Another concern many investors have is the number of shares being unlocked for trading. About 268 million shares will be released in mid-August, an additional 192 million shares in mid-October and the largest slug — more than 1.2 billion shares — in mid-November. Though some of those shares will not be sold, the new supply still will dwarf the 421.2 million the company sold in the IPO. If we see the stock under pressure next month and again in October, all of us who own Facebook should consider selling before the release and repurchasing after Thanksgiving.
Why I'm not selling Facebook today.
- I don't believe Facebook has 900 million unique active users, but I do believe they have 500 million. I don't think they're in immediate danger of being disrupted by Google, Microsoft or Yahoo! Therefore, give management a couple quarters to figure out how to improve their ad delivery system and other ways to monetise the platform without killing traffic. Facebook will become a huge cash machine, because it remains a viable destination for millions of users, every-single-day.
- The company has $10 billion in cash and generated $242 million as cash flow from operations in the quarter. This isn't a Zynga. Speaking of Zynga, advice to Facebook's leadership, you might want to start reporting before Zynga or figure out a way to stop Wall Street from treating Zynga like one of your subsidiaries.

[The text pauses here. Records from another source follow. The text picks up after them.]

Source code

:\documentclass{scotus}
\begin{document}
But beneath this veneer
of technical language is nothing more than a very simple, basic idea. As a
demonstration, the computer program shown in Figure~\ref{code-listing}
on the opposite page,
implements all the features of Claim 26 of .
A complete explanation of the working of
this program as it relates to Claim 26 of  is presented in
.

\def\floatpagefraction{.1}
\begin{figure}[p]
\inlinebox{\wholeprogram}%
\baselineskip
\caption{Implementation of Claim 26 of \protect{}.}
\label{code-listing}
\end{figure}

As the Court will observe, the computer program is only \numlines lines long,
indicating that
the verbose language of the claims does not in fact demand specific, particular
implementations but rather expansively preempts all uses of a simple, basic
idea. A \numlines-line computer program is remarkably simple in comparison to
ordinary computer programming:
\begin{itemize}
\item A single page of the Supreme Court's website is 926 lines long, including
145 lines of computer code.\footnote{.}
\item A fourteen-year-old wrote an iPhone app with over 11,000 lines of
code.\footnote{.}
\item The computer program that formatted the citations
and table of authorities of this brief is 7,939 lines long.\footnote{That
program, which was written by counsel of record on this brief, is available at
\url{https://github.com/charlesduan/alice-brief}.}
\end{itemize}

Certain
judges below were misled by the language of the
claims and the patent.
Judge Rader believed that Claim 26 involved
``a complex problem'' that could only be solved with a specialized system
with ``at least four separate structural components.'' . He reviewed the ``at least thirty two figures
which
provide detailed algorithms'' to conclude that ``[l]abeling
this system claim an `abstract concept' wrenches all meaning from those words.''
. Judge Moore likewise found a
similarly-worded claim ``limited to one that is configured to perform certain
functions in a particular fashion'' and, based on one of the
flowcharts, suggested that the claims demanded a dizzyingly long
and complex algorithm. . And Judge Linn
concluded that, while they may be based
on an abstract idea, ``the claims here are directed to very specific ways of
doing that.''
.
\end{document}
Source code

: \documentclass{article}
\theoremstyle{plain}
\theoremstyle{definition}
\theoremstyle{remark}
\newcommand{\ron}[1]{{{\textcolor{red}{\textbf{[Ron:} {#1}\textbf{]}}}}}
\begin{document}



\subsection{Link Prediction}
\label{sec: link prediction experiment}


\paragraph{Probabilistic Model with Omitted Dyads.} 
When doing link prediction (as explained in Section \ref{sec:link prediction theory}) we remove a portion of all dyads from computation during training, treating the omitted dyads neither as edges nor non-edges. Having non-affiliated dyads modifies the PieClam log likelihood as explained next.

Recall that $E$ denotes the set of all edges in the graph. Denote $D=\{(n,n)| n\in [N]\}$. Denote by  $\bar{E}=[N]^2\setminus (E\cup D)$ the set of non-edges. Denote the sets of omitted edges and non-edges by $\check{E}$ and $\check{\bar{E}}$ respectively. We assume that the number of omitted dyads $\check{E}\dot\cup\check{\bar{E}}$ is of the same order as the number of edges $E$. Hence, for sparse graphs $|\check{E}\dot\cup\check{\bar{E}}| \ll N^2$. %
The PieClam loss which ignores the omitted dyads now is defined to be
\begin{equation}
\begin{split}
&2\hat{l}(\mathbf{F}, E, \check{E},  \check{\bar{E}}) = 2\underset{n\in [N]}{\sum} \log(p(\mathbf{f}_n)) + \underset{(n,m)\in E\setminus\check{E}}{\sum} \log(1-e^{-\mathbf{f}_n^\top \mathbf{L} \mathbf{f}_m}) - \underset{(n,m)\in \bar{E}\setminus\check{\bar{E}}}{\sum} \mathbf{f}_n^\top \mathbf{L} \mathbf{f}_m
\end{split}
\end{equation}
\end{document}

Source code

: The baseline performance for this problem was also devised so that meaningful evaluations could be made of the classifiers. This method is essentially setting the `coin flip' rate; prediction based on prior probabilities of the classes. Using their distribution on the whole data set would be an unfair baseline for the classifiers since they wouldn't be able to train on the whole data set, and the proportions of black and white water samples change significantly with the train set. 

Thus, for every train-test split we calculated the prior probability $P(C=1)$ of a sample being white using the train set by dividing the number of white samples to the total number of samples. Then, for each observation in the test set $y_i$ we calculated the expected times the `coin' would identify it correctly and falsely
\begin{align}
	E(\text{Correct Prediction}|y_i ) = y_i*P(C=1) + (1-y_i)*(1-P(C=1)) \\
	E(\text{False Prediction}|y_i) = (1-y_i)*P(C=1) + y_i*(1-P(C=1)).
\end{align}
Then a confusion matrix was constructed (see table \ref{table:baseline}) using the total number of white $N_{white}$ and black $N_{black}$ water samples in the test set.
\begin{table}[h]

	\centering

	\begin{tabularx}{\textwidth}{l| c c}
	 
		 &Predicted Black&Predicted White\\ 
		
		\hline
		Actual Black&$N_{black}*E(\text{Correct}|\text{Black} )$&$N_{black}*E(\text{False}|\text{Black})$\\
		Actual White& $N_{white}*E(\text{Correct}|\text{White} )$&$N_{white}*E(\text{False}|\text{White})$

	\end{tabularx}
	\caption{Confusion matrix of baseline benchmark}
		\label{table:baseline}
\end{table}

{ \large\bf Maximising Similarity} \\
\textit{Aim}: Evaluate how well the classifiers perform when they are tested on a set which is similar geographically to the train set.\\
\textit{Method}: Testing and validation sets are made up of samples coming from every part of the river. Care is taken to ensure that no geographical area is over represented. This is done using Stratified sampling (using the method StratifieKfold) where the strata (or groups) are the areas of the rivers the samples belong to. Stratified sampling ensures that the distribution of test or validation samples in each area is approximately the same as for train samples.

- We don't know what the upside potential will be for the Instagram acquisition when it starts to figure out it's ad program. It could, could, double their revenue.
- I think Zuck will start to get bothered that most of his employees stock options are under water and internal pressure to figure out the "business" of Facebook will motivate him to be more open to ideas on how to build a highly profitable business.
- Facebook is surrounded by really smart people, smart board of directors and smart institutional investors. They will all help mentor the company through these waters. Facebook isn't just one guy. I believe Facebook's management team will continue to learn, grow and improve the business model over time. It's not a sprint and yes it sucks owning a declining stock, but I'm not giving up on Zuckerberg, Sandberg or Ebersman.
So, there you have it. I'm holding on. I would love to hear your thoughts.